Loss of Cdh1 Triggers Premature Senescence in Part via Activation of Both the RB/E2F1 and the CLASPIN/CHK1/P53 Tumor Suppressor Pathways

  • Shavali Shaik
  • Pengda Liu
  • Zhiwei Wang
  • Wenyi Wei
Part of the Tumor Dormancy and Cellular Quiescence and Senescence book series (DOQU, volume 2)


Senescence is recently characterized as one of the evolutionarily conserved protective mechanisms against tumor development. Several upstream factors including oxidative stress, DNA damage and overexpression of certain oncoproteins have been shown to induce premature senescence. Interestingly, it has been discovered that instead of promoting tumorigenesis, loss of certain tumor suppressors such as TSC2, PTEN and NF1 induce premature senescence under certain conditions, presumably by activating the downstream oncoproteins mTORC1/S6k, Akt and Ras, respectively. Interestingly, it has been observed by multiple groups that acute loss of Cdh1 also leads to premature senescence in several cellular settings including mouse embryonic fibroblasts and human primary fibroblasts. This is in part due to the fact that Cdh1 loss leads to stabilization of Ets2, which increases p16 expression and causes premature senescence. Moreover, recent studies from our laboratory further suggested that loss of Cdh1 results in the activation of both the Claspin/Chk1/p53 and the Rb/E2F1 pathways, which ultimately leads to premature senescence in primary human fibroblasts but not in transformed cells with defective p53/Rb pathways. Therefore, our studies support the idea that onset of premature senescence serves as a protection mechanism against sporadic tumorigenesis. It also indicates that loss of Cdh1 tumor suppressor is a relatively late event, which only benefits tumorigenesis for late stage tumors with defective Rb and p53 tumor suppressor pathways. More importantly, our results also indicate that Cdh1 could be an anti-cancer target in certain settings, as complete inactivation of Cdh1 in early stage tumors with wild-type p53 and Rb pathways will lead to induction of premature senescence, thereby aiding tumor regression.

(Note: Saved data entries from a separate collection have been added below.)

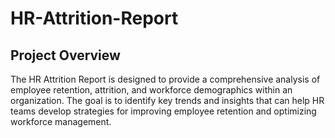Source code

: # HR-Attrition-Report


## Project Overview
The HR Attrition Report is designed to provide a comprehensive analysis of employee retention, attrition, and workforce demographics within an organization. The goal is to identify key trends and insights that can help HR teams develop strategies for improving employee retention and optimizing workforce management.


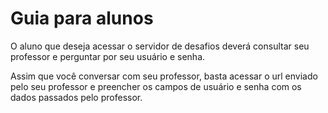 # Guia para alunos

O aluno que deseja acessar o servidor de desafios deverá consultar seu professor e perguntar por seu usuário e senha.

Assim que você conversar com seu professor, basta acessar o url enviado pelo seu professor e preencher os campos de usuário e senha com os dados passados pelo professor.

Anaphase-promoting complex (APC/C) Cyclin-dependent protein kinases (Cdks) DNA binding activity of p53 DNA damage Expression of PTEN Mouse embryonic fibroblasts (MEFs) Regulation of Cdh1 Skp1-Cullin1-F-box complex (SCF) Ubiquitin proteasome system (UPS) 



This work was supported in part from the grants (GM089763 and GM094777) from National Institutes of Health to Wenyi Wei. Shavali Shaik, Pengda Liu and Zhiwei Wang were supported by the institutional NRSA T-32 training grant.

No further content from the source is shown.